The analysis of genomic DNA reveals the presence of bacteria without providing information about their activity, and extracellular DNA that persists in the soil may also be detected [62]. We found that our functional tests and genomic diversity analysis achieved comparable sensitivity in detecting the effects of NM-300K on soil microbes. The concentrations of NM-300K that affected microbial activity in the test systems also triggered clear changes in the composition of the microbial community. Significant effects at an NM-300K concentration of at least 1.67 mg/kg were observed in all four tests. The EC50 values calculated for the genomic survey were also comparable to those observed in the functional tests. Similar results were reported for the metagenomic and functional impact on soil microorganisms of a Cu(OH)2 nanopesticide [63] and four frequently used organic herbicides tested at a concentration corresponding to the upper recommended rate [64]. None of the herbicides affected the microbial richness or evenness, or the composition of the bacterial and archaeal communities, and from the functional perspective there was no significant effect on enzyme activities or the ability to degrade 15 substrates.

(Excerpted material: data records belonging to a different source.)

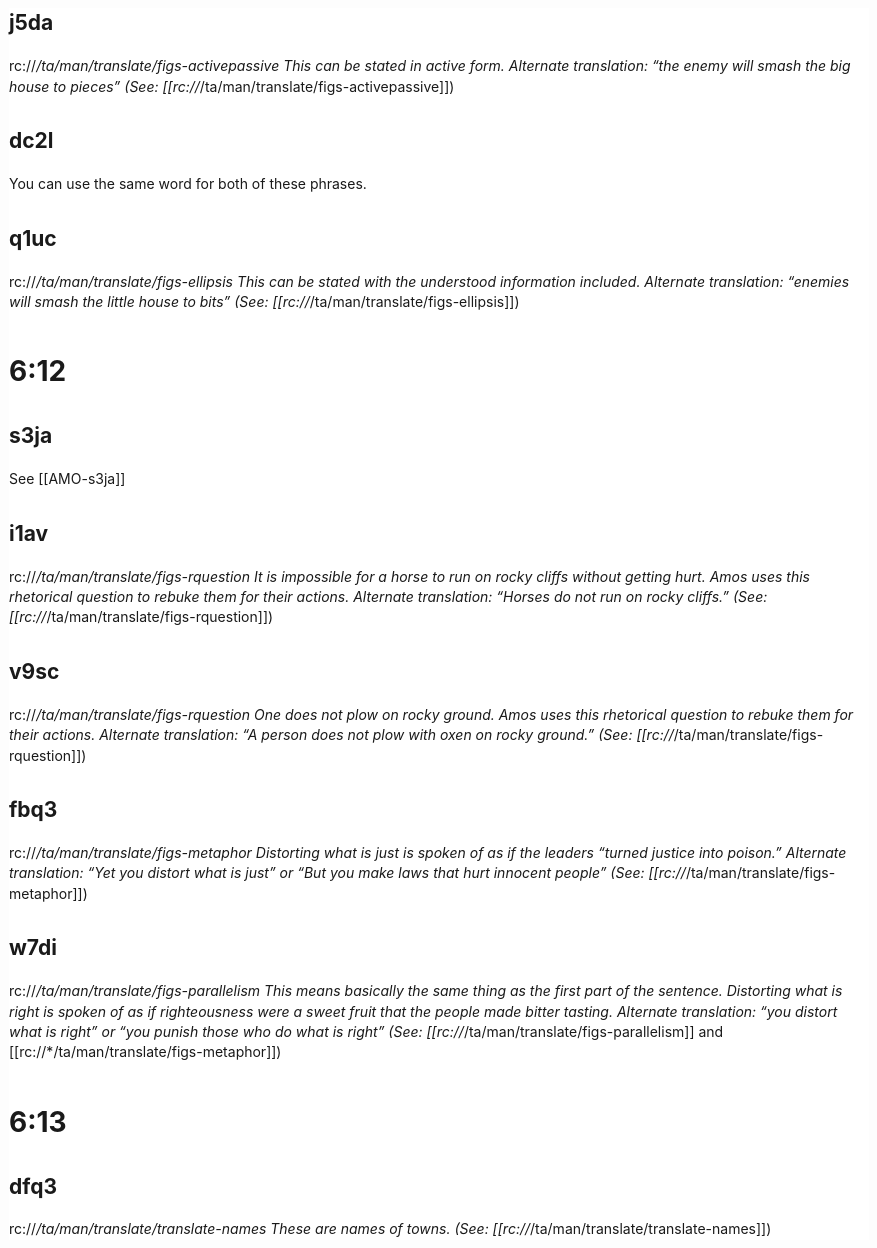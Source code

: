## j5da
rc://*/ta/man/translate/figs-activepassive
This can be stated in active form. Alternate translation: “the enemy will smash the big house to pieces” (See: [[rc://*/ta/man/translate/figs-activepassive]])

## dc2l
You can use the same word for both of these phrases.

## q1uc
rc://*/ta/man/translate/figs-ellipsis
This can be stated with the understood information included. Alternate translation: “enemies will smash the little house to bits” (See: [[rc://*/ta/man/translate/figs-ellipsis]])

# 6:12
## s3ja
See [[AMO-s3ja]]
## i1av
rc://*/ta/man/translate/figs-rquestion
It is impossible for a horse to run on rocky cliffs without getting hurt. Amos uses this rhetorical question to rebuke them for their actions. Alternate translation: “Horses do not run on rocky cliffs.” (See: [[rc://*/ta/man/translate/figs-rquestion]])

## v9sc
rc://*/ta/man/translate/figs-rquestion
One does not plow on rocky ground. Amos uses this rhetorical question to rebuke them for their actions. Alternate translation: “A person does not plow with oxen on rocky ground.” (See: [[rc://*/ta/man/translate/figs-rquestion]])

## fbq3
rc://*/ta/man/translate/figs-metaphor
Distorting what is just is spoken of as if the leaders “turned justice into poison.” Alternate translation: “Yet you distort what is just” or “But you make laws that hurt innocent people” (See: [[rc://*/ta/man/translate/figs-metaphor]])

## w7di
rc://*/ta/man/translate/figs-parallelism
This means basically the same thing as the first part of the sentence. Distorting what is right is spoken of as if righteousness were a sweet fruit that the people made bitter tasting. Alternate translation: “you distort what is right” or “you punish those who do what is right” (See: [[rc://*/ta/man/translate/figs-parallelism]] and [[rc://*/ta/man/translate/figs-metaphor]])

# 6:13
## dfq3
rc://*/ta/man/translate/translate-names
These are names of towns. (See: [[rc://*/ta/man/translate/translate-names]])

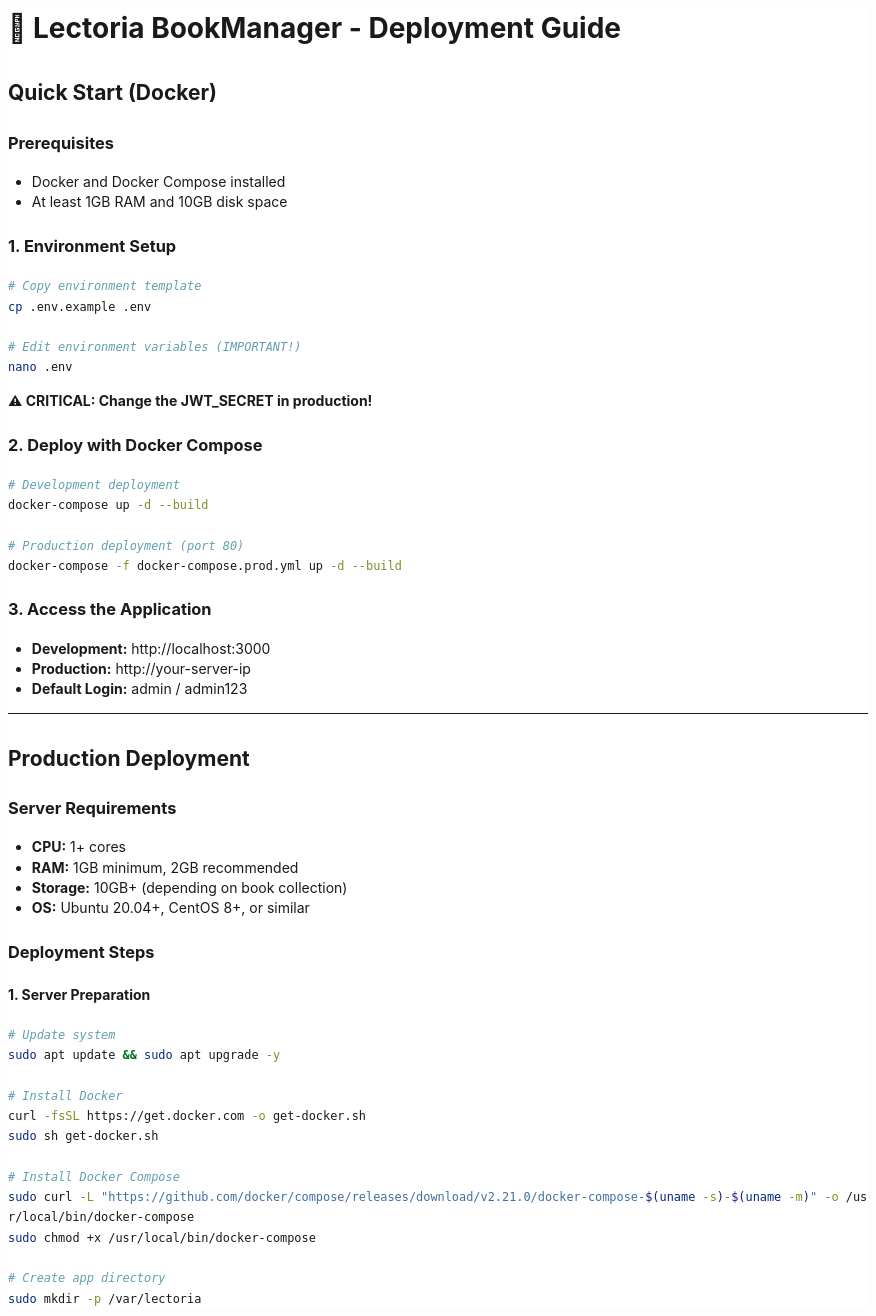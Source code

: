 # 🚀 Lectoria BookManager - Deployment Guide

## Quick Start (Docker)

### Prerequisites
- Docker and Docker Compose installed
- At least 1GB RAM and 10GB disk space

### 1. Environment Setup
```bash
# Copy environment template
cp .env.example .env

# Edit environment variables (IMPORTANT!)
nano .env
```

**⚠️ CRITICAL: Change the JWT_SECRET in production!**

### 2. Deploy with Docker Compose
```bash
# Development deployment
docker-compose up -d --build

# Production deployment (port 80)
docker-compose -f docker-compose.prod.yml up -d --build
```

### 3. Access the Application
- **Development:** http://localhost:3000
- **Production:** http://your-server-ip
- **Default Login:** admin / admin123

---

## Production Deployment

### Server Requirements
- **CPU:** 1+ cores
- **RAM:** 1GB minimum, 2GB recommended  
- **Storage:** 10GB+ (depending on book collection)
- **OS:** Ubuntu 20.04+, CentOS 8+, or similar

### Deployment Steps

#### 1. Server Preparation
```bash
# Update system
sudo apt update && sudo apt upgrade -y

# Install Docker
curl -fsSL https://get.docker.com -o get-docker.sh
sudo sh get-docker.sh

# Install Docker Compose
sudo curl -L "https://github.com/docker/compose/releases/download/v2.21.0/docker-compose-$(uname -s)-$(uname -m)" -o /usr/local/bin/docker-compose
sudo chmod +x /usr/local/bin/docker-compose

# Create app directory
sudo mkdir -p /var/lectoria
```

The only exception was a short-term effect on the ability of soil microorganisms to utilize three organic acids and one amino acid. However, studies indicating no effects are of limited use when comparing the sensitivity of different test methods. Diversity indices such as the Shannon index and species evenness are often used to measure the impact of a test substance on whole communities, providing information on changes in species richness and taxonomic distribution [39]. However, samples with the same index can feature different communities. Such changes can be demonstrated by similarity indices, which measure the degree of equality or difference in the community [39]. Our study showed that NM-300K did not affect the overall diversity of the community because there was no change in the Shannon index or species evenness. However, changes became visible when calculating similarity indices, showing that NM-300K does not reduce diversity per se, but modifies the composition of the diverse microbial community in the soil.

Conclusion

In our study we compared the sensitivity of four tests for their ability to detect the effects of a model silver nanomaterial on soil microorganisms. We based our selection on EFSA recommendations to (i) evaluate the MicroResp system and (ii) consider diverse microbial processes as well as structural diversity [1]. We therefore evaluated the MicroResp substrate-induced respiration test system and exoenzyme test with four substrates each, as well as the PAO test for nitrogen transformation. We found that the sensitivity of all three functional tests was comparable for the model silver nanomaterial. However, several issues remain to be addressed before we can decide on the suitability of these approaches for the registration or approval of substances. For example, the tests should be evaluated with a broader range of model substances, including non-ionic compounds. This will indicate whether different substrates or different taxonomic levels influence the discriminatory power of the tests. Finally, the amount of soil in each replicate appears to influence the validity of the observed concentration–effect relationships, and this particular aspect must be investigated in more detail.